--- Exercise data ---
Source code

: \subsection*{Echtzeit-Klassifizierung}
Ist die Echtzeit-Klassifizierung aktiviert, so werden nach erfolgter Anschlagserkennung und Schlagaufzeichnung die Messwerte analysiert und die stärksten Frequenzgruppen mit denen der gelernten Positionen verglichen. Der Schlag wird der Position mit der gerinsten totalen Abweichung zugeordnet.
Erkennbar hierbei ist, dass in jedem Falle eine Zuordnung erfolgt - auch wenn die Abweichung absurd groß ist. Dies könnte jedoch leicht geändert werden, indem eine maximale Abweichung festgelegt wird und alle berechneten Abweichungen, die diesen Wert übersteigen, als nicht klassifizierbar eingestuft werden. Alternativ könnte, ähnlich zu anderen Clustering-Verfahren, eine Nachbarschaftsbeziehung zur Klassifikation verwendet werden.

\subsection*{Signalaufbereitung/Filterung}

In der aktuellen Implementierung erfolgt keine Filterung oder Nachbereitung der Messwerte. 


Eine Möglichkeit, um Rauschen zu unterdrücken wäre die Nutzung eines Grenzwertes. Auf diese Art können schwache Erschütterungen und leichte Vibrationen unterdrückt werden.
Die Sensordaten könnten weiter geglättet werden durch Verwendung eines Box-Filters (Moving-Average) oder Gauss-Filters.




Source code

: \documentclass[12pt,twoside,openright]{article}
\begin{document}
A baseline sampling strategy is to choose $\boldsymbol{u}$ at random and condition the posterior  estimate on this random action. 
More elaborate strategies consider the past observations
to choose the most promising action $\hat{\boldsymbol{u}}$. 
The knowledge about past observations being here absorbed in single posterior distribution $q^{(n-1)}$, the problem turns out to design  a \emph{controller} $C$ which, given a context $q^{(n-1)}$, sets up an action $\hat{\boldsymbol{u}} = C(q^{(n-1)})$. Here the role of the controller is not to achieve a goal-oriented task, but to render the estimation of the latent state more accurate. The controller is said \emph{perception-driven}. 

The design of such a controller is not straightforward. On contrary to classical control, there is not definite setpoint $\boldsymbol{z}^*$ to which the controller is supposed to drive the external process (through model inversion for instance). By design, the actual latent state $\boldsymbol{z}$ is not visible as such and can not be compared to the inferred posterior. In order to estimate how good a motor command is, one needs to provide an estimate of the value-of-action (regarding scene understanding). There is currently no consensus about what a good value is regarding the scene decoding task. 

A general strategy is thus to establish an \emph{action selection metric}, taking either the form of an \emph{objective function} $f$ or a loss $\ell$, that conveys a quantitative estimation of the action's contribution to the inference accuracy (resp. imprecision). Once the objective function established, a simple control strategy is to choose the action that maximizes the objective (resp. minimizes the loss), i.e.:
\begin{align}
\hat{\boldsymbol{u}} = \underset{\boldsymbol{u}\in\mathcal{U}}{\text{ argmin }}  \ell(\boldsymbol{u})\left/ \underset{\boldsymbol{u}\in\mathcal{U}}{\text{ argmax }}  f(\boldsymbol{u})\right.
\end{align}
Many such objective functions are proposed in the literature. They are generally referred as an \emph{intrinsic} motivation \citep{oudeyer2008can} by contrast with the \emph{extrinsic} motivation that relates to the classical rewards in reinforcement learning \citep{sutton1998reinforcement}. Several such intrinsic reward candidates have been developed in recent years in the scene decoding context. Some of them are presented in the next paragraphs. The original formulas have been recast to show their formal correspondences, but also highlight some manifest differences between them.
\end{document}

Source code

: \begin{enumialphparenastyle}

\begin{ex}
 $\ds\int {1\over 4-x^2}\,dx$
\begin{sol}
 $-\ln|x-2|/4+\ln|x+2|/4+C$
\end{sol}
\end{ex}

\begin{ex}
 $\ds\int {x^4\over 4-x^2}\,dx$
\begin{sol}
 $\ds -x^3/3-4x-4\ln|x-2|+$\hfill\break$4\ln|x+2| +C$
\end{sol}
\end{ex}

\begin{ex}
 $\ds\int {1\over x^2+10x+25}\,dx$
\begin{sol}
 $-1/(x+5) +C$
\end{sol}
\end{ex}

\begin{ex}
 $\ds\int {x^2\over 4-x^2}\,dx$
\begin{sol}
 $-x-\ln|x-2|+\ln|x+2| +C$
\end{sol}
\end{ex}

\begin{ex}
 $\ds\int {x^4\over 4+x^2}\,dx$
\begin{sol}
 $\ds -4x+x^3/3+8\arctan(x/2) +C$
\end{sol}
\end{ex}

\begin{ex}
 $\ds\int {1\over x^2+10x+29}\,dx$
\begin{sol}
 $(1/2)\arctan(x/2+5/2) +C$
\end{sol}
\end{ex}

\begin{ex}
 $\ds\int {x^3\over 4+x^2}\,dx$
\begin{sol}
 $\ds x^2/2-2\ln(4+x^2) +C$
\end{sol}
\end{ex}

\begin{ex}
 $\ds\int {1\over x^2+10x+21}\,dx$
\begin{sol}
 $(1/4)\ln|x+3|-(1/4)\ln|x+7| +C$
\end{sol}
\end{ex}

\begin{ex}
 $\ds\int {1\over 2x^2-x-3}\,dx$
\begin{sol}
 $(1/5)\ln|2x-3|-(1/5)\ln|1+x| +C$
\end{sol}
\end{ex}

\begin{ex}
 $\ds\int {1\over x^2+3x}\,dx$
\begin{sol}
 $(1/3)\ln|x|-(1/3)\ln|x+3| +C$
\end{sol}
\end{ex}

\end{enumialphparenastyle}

--- Exercise prompt ---
Please show all lines from the entries that contain the word "Echtzeit".

--- Solution to this task ---
: \subsection*{Echtzeit-Klassifizierung}
Ist die Echtzeit-Klassifizierung aktiviert, so werden nach erfolgter Anschlagserkennung und Schlagaufzeichnung die Messwerte analysiert und die stärksten Frequenzgruppen mit denen der gelernten Positionen verglichen. Der Schlag wird der Position mit der gerinsten totalen Abweichung zugeordnet.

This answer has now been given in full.